This program demonstrates a method of generating identifying hashes for each vertex in a potentially cyclic directed graph. Where possible, intermediate results are memoized. This means that we can improve performance in cases where a highly connected but acyclic path is encountered.
Table of Contents
The Algorithm
function vertex-hash (v is a vertex,
table is an associative array (vertex→digest),
visited is an associative array (vertex→integer))
num-visited ← size of associative array "visited"
if v in table then
return (num-visited, table[v])
h ← new cryptographic hash
if v in visited then
h ⨁ back_reference(num-visited - visited[v] - 1)
return (visited[v], hash-finalize(h))
visited[v] ← num-visited
h ⨁ v
loop-point ← MAXIMUM
for each out-edge e of vertex v do
h ⨁ e
out ← target vertex of e
(lp, digest) ← vertex-hash (out, table, visited)
if out ≠ v then
loop-point ← min(loop-point, lp)
h ⨁ digest
h ⨁ end
digest ← hash-finalize(h)
if loop-point > num-visited then
table[v] ← digest
del v from visited
return (loop-point, digest)
The goal of this algorithm is to produce an identifying hash for each vertex in a directed, and potentially cyclic, graph.
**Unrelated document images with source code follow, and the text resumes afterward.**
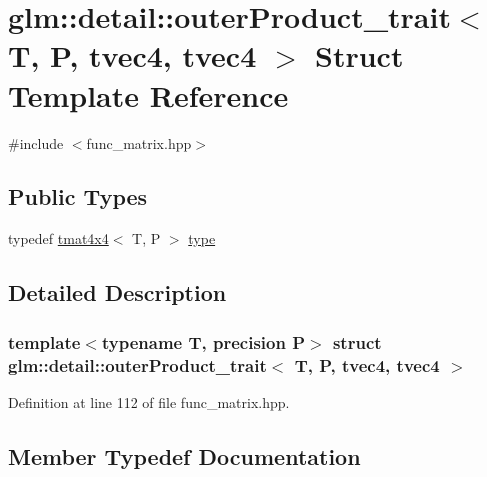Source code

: \hypertarget{structglm_1_1detail_1_1outer_product__trait_3_01_t_00_01_p_00_01tvec4_00_01tvec4_01_4}{}\section{glm\+:\+:detail\+:\+:outer\+Product\+\_\+trait$<$ T, P, tvec4, tvec4 $>$ Struct Template Reference}
\label{structglm_1_1detail_1_1outer_product__trait_3_01_t_00_01_p_00_01tvec4_00_01tvec4_01_4}


{\ttfamily \#include $<$func\+\_\+matrix.\+hpp$>$}

\subsection*{Public Types}
\begin{DoxyCompactItemize}
\item 
typedef \hyperlink{structglm_1_1detail_1_1tmat4x4}{tmat4x4}$<$ T, P $>$ \hyperlink{structglm_1_1detail_1_1outer_product__trait_3_01_t_00_01_p_00_01tvec4_00_01tvec4_01_4_a89f0d2b33be6604293d1373176291811}{type}
\end{DoxyCompactItemize}


\subsection{Detailed Description}
\subsubsection*{template$<$typename T, precision P$>$\newline
struct glm\+::detail\+::outer\+Product\+\_\+trait$<$ T, P, tvec4, tvec4 $>$}



Definition at line 112 of file func\+\_\+matrix.\+hpp.



\subsection{Member Typedef Documentation}
\mbox{\label{structglm_1_1detail_1_1outer_product__trait_3_01_t_00_01_p_00_01tvec4_00_01tvec4_01_4_a89f0d2b33be6604293d1373176291811}} 
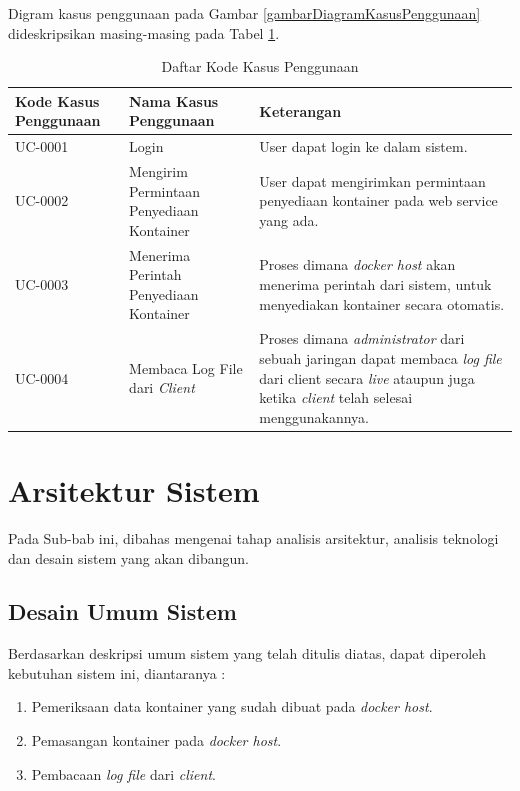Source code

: 	Digram kasus penggunaan pada Gambar \ref{gambarDiagramKasusPenggunaan} dideskripsikan masing-masing pada Tabel \ref{tabelKodeKasusPenggunaan}.
    \begin{longtable}{|p{}|p{}|p{}|} %

\caption{Daftar Kode Kasus Penggunaan} \label{tabelKodeKasusPenggunaan} \\
\hline
\textbf{Kode Kasus Penggunaan} & \textbf{Nama Kasus Penggunaan} & \textbf{Keterangan} \\ \hline

\endhead
\endfoot
\endlastfoot

UC-0001 & Login & User dapat login ke dalam sistem. \\ \hline
UC-0002 & Mengirim Permintaan Penyediaan Kontainer & User dapat mengirimkan permintaan penyediaan kontainer pada web service yang ada. \\ \hline
UC-0003 & Menerima Perintah Penyediaan Kontainer  &  Proses dimana \textit{docker host} akan menerima perintah dari sistem, untuk menyediakan kontainer secara otomatis.\\ \hline
UC-0004 & Membaca Log File dari \textit{Client}  &  Proses dimana \textit{administrator} dari sebuah jaringan dapat membaca \textit{log file} dari client secara \textit{live} ataupun juga ketika \textit{client} telah selesai menggunakannya.\\ \hline
\end{longtable}

  \section{Arsitektur Sistem}
  	Pada Sub-bab ini, dibahas mengenai tahap analisis arsitektur, analisis teknologi dan desain sistem yang akan dibangun.
    \subsection{Desain Umum Sistem}
      \indent Berdasarkan deskripsi umum sistem yang telah ditulis diatas, dapat diperoleh kebutuhan sistem ini, diantaranya :
        \begin{enumerate}
        \item Pemeriksaan data kontainer yang sudah dibuat pada \textit{docker host}.
        \item Pemasangan kontainer pada \textit{docker host}.
        \item Pembacaan \textit{log file} dari \textit{client}.
        \end{enumerate} 
      

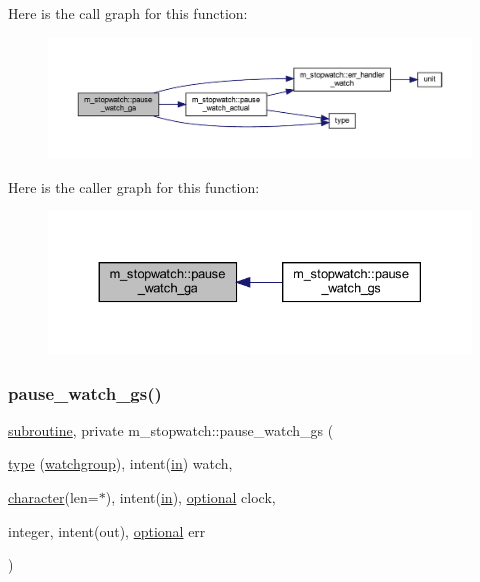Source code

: Here is the call graph for this function\+:
\nopagebreak
\begin{figure}[H]
\begin{center}
\leavevmode
\includegraphics[width=350pt]{namespacem__stopwatch_aaba5f0339d92da284d233dcb2f4d083a_cgraph}
\end{center}
\end{figure}
Here is the caller graph for this function\+:
\nopagebreak
\begin{figure}[H]
\begin{center}
\leavevmode
\includegraphics[width=330pt]{namespacem__stopwatch_aaba5f0339d92da284d233dcb2f4d083a_icgraph}
\end{center}
\end{figure}
\mbox{\label{namespacem__stopwatch_a25c025ae33c702473780e6d53dd5e054}} 
\subsubsection{\texorpdfstring{pause\+\_\+watch\+\_\+gs()}{pause\_watch\_gs()}}
{\footnotesize\ttfamily \hyperlink{M__stopwatch_83_8txt_acfbcff50169d691ff02d4a123ed70482}{subroutine}, private m\+\_\+stopwatch\+::pause\+\_\+watch\+\_\+gs (\begin{DoxyParamCaption}\item[{\hyperlink{stop__watch_83_8txt_a70f0ead91c32e25323c03265aa302c1c}{type} (\hyperlink{structm__stopwatch_1_1watchgroup}{watchgroup}), intent(\hyperlink{M__journal_83_8txt_afce72651d1eed785a2132bee863b2f38}{in})}]{watch,  }\item[{\hyperlink{option__stopwatch_83_8txt_abd4b21fbbd175834027b5224bfe97e66}{character}(len=$\ast$), intent(\hyperlink{M__journal_83_8txt_afce72651d1eed785a2132bee863b2f38}{in}), \hyperlink{option__stopwatch_83_8txt_aa4ece75e7acf58a4843f70fe18c3ade5}{optional}}]{clock,  }\item[{integer, intent(out), \hyperlink{option__stopwatch_83_8txt_aa4ece75e7acf58a4843f70fe18c3ade5}{optional}}]{err }\end{DoxyParamCaption})\hspace{0.3cm}{\ttfamily [private]}}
The hash of each vertex is produced from the attributes of the vertex itself, its out-going edges and its connected vertices. Highly connected graphs can result in having to visit the same vertices repeatedly so, to provide the best performance, whenever possible we would like to memoize the hash of vertices that we visit.
If the input graph is known to be directed-acyclic, then the algorithm is straightfoward since the hash of each vertex can be safely memoized once it has been computed. If an edge from another vertex connects to it then the hash is returned immediately. The possibility of loops in the graph mean that a more sophisticated approach is needed.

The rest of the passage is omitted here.